Ces lettres traduisent la profonde estime et l’amitié entre les deux hommes. à la fois chef d’orchestre et compositeur, André
Messager (1853-1929) a l’honneur, en 1902, de créer
Pelléas et Mélisande
que Debussy lui dédie en signe de gratitude.
C’est seulement quelques jours après la création de
Pelléas
à l’Opéra-Comique le 30 avril 1902, que débute cette
correspondance. Elle s’interrompt en 1904, au moment du divorce de Debussy alors que Messager prend fait et cause pour
Lilly Tixier. Après un long silence, deux lettres de 1910 témoignent d’une brève reprise sans lendemain.
épistolier assidu, Debussy confie, avec force détails, son travail, ses projets, ses difficultés et ses espoirs, réservant une
large place à
Pelléas,
et ne cesse de louer le talent de Messager.

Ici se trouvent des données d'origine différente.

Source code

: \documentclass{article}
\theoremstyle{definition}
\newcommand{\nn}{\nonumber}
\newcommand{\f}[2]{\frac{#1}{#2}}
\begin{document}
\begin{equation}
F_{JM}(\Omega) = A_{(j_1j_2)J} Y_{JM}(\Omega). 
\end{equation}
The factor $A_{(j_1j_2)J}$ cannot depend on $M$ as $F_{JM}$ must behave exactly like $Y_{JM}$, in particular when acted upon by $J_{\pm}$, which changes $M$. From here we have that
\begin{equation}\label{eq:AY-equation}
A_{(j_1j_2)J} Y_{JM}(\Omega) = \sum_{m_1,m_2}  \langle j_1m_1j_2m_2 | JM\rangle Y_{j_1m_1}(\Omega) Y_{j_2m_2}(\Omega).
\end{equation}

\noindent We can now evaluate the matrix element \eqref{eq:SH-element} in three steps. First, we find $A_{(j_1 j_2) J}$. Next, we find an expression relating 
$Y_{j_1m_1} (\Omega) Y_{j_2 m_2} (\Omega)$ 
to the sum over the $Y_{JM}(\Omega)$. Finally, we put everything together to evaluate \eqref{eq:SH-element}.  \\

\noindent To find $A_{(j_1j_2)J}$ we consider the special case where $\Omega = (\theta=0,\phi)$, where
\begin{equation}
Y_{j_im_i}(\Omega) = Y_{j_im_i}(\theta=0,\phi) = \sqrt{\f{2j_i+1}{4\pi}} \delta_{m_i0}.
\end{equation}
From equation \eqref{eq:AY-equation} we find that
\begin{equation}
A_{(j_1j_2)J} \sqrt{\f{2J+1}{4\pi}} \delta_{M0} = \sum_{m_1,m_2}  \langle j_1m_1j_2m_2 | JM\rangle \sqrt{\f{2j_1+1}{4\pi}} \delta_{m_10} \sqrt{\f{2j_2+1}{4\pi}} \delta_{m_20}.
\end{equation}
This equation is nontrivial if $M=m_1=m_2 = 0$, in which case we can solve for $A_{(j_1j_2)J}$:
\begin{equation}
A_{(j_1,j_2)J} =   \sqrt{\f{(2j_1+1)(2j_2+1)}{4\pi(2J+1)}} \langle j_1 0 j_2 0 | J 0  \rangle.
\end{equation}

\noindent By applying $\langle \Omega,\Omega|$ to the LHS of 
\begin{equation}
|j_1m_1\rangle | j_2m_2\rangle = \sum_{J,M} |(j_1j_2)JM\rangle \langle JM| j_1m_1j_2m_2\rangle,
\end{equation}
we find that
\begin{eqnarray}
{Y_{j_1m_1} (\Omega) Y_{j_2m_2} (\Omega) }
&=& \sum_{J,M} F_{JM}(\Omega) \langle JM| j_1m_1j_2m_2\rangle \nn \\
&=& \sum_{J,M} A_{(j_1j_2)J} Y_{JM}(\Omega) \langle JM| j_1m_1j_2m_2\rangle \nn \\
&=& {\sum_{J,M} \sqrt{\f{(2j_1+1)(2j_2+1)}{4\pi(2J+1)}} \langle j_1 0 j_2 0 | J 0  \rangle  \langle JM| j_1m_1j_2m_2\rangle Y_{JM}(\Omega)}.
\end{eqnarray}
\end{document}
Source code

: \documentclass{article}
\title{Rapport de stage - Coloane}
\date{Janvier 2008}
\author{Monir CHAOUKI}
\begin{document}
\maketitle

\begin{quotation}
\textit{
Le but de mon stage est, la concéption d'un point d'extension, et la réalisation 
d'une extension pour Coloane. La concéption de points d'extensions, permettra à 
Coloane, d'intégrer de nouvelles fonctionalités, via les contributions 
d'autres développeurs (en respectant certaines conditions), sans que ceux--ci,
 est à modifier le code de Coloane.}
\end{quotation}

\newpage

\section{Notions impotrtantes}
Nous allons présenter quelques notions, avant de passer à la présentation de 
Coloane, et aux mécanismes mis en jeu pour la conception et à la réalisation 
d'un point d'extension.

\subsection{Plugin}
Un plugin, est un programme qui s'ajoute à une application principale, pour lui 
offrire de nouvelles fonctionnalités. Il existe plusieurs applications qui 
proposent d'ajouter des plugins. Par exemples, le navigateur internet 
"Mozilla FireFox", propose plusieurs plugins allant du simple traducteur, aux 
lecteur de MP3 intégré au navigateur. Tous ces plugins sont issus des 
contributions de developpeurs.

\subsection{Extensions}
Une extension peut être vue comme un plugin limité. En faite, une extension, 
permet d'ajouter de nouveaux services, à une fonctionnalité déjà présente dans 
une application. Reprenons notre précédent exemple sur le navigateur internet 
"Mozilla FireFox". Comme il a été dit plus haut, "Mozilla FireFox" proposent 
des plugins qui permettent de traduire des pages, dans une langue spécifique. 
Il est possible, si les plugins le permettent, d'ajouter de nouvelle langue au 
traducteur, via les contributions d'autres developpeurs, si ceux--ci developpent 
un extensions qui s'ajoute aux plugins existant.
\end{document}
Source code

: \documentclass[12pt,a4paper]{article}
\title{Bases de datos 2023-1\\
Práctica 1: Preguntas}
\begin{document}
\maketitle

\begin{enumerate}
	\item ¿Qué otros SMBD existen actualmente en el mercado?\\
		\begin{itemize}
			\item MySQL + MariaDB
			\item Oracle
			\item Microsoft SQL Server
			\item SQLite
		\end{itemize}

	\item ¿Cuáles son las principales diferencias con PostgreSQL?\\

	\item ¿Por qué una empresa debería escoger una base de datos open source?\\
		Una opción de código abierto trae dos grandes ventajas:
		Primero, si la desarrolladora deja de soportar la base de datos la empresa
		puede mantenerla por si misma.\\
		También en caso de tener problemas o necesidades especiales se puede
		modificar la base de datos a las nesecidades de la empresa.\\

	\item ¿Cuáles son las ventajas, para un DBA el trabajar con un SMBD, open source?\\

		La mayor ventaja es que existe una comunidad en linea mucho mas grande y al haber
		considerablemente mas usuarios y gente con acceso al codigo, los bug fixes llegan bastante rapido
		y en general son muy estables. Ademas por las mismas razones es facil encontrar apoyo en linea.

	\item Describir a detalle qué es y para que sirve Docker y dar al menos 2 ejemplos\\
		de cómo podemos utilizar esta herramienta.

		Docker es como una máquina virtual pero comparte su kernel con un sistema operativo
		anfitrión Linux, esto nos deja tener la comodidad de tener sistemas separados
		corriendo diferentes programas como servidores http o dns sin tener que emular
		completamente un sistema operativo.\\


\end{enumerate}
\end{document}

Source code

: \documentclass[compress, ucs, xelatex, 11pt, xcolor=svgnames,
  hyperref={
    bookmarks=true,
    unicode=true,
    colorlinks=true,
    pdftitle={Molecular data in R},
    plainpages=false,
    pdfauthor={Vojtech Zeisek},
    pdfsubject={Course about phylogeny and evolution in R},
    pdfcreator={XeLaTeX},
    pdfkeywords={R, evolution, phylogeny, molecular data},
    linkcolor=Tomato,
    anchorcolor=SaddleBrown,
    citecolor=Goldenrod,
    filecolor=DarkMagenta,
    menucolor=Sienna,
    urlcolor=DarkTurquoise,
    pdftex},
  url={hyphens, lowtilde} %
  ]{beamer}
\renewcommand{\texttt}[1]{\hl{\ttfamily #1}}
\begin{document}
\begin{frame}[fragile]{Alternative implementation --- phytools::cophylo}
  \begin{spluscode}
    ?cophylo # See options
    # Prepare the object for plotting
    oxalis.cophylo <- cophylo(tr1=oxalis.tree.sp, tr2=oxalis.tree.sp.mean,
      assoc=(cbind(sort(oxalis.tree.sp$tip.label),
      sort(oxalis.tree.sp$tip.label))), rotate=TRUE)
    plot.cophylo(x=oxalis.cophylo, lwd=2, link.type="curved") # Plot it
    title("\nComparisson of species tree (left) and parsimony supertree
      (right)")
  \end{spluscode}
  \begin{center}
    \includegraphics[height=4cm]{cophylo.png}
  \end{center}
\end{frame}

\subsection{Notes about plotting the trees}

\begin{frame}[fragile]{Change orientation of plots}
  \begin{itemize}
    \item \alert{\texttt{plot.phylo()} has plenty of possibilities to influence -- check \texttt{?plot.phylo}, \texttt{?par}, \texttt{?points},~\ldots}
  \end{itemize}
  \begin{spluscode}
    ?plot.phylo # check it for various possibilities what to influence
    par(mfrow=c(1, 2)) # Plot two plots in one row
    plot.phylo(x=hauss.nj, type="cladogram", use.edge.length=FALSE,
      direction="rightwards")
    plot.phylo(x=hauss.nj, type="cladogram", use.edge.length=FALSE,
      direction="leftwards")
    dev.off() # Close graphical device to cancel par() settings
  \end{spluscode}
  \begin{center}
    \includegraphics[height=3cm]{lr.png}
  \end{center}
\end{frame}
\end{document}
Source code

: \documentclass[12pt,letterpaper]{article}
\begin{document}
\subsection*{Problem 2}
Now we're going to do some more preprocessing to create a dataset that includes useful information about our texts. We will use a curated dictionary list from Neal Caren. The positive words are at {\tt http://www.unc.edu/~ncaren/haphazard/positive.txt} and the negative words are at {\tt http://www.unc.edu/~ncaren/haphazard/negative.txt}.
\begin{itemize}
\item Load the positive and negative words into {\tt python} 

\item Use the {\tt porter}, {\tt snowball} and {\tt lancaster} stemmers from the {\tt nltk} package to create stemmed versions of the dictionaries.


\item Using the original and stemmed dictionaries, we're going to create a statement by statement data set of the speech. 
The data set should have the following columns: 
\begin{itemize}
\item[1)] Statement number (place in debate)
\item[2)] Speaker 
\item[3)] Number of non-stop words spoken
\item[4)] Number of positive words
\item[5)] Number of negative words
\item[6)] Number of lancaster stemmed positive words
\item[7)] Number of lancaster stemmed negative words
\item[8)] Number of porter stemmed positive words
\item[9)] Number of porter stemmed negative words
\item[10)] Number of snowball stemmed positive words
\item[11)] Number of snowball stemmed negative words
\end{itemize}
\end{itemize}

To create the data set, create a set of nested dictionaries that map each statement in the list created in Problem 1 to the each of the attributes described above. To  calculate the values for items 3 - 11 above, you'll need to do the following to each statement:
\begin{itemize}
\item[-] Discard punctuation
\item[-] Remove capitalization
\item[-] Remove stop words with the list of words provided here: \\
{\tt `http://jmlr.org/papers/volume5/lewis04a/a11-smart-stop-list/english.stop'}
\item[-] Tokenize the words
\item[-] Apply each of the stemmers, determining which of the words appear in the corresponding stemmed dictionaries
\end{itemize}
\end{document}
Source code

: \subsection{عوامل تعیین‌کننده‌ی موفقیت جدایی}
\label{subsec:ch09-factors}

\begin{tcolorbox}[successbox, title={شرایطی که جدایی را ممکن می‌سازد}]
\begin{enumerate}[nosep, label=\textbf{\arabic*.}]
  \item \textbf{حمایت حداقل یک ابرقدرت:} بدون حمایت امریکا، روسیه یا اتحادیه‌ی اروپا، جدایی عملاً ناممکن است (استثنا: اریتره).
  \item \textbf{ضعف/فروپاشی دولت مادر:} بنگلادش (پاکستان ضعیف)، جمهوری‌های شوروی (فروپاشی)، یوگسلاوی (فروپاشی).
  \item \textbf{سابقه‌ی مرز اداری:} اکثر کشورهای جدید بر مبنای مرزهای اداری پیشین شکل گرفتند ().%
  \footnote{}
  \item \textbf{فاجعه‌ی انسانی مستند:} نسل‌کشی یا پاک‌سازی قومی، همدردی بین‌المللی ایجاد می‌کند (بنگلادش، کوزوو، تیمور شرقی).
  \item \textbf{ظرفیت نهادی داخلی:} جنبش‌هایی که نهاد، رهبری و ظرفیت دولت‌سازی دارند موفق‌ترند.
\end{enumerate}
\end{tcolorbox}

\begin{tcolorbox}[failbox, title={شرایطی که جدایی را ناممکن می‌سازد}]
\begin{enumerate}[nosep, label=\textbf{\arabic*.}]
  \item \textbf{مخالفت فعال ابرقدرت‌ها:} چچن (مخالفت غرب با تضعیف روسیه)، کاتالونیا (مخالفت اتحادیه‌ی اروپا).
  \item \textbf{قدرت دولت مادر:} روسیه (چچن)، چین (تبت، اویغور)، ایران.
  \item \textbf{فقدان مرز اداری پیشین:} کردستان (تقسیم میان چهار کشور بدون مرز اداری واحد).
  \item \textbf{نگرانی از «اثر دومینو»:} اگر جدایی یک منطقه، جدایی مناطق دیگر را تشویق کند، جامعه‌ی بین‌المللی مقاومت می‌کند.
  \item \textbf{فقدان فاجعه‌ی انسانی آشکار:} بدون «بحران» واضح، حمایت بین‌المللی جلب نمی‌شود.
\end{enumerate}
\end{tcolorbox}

Si le découragement le gagne parfois, il recourt à l’ironie.
9 mai 1902 :
[…]
vous avez su éveiller la vie sonore de Pelléas avec une telle délicatesse tendre qu’il ne faut plus chercher
à retrouver, car il est bien certain que le rythme intérieur de toute musique dépend de celui qui l’évoque, comme tel mot
dépend de la bouche qui le prononce... Ainsi telle impression de Pelléas se doublait de ce que votre émotion personnelle en
avait pressenti, et lui donnait par cela même, de merveilleuse « mise en place ». C’est sûrement quelque chose d’introuvable,
vous le savez aussi bien que moi
[…]
Mercredi
[
14 mai 1902
]
:
[…]
on a remplacé hier Pelléas par Le Roi d’Ys, Monsieur J. Périer
[qui chantait
Pelléas
]
s’étant
déclaré aphone… (Willy ne manquerait pas de dire à ce propos “L’après-midi d’aphone”
[…]
Au surplus, j’ai l’impression
depuis que vous n’êtes plus là, qu’il y a quelque chose de pourri dans le royaume d’Allemonde ! — Tant il est vrai que
personne dans l’Opéra Comique n’a pour Pelléas la tendresse inquiète que vous lui portiez
[…]
21 mai 1902 :
[…]
C’était hier la 7
e
représentation de Pelléas
[…]
On a refusé du monde (Expliquez cela comme vous pourrez).
Pour compenser, l’exécution a été faiblarde. Martenot lui-même a ajouté d’inattendus glissandos, ce qui peut paraître excessif !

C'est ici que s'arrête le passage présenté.